Your job isn't to have all the answers—it's to develop people who can find the answers.

This means spending less time being the expert and more time being the coach.

Instead of solving problems for your team, ask them: "What do you think we should do?" Then listen. Really listen. Even when their first suggestions aren't quite right.

Especially then.

The Compound Effect of Leader Development

When you invest time in developing your people, the returns compound exponentially.

A team member who learns to handle customer complaints independently doesn't just save you time this week—they save you time every week for as long as they're with you.

Someone who develops project management skills can eventually run entire initiatives without your oversight.

This is how you scale leadership. Not by working longer hours, but by multiplying your capability through others.

Making the Shift

If you're reading this thinking, "This all sounds great, but I don't have time to develop people," you've missed the point entirely.

You don't have time NOT to develop people.

Every hour you spend developing capability in your team saves you multiple hours down the track. Every process you systematise is time you'll never have to spend on that problem again.

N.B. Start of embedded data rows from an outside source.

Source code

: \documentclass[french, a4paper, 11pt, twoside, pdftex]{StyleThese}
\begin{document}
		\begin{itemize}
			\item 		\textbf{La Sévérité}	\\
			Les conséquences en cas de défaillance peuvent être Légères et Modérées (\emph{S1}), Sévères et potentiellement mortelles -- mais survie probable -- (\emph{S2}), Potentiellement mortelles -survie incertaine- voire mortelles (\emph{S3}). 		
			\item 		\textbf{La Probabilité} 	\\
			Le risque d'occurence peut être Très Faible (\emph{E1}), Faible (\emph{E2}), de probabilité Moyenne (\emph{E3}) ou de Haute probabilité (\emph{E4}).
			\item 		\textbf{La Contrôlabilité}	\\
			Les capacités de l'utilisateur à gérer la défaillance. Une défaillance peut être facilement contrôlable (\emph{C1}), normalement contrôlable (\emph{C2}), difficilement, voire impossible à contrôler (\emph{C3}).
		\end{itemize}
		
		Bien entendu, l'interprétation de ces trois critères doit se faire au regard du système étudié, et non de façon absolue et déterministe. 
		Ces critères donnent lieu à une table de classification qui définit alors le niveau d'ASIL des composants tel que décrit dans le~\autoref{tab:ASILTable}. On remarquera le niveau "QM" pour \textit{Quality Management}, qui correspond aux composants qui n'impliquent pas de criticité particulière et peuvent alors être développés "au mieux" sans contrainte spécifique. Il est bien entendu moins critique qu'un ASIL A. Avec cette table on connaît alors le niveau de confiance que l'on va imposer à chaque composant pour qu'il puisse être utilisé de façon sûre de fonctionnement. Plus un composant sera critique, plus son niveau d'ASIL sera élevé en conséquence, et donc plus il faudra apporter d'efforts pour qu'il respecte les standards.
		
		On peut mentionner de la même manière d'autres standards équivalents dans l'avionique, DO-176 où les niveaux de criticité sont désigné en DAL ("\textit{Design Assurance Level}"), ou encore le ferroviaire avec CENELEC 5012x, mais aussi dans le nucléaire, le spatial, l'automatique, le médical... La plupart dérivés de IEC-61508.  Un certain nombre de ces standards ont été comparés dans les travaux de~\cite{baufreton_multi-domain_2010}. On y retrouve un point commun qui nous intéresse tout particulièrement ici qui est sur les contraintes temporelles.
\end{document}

Start small. Pick one recurring problem that ends up on your desk every week. Instead of solving it yourself, involve the person who brings it to you in finding the solution.

Make them think it through. Ask questions. Guide them to the answer rather than giving it to them.

Yes, it takes longer initially. But it's an investment, not an expense.

The best leaders I know understand this instinctively. They're not trying to be heroes—they're trying to build other heroes.

Because at the end of the day, that's what real leadership looks like. Not someone who can handle everything personally, but someone who's built a team that can handle everything collectively.

And that's when you finally stop managing time and start leading people.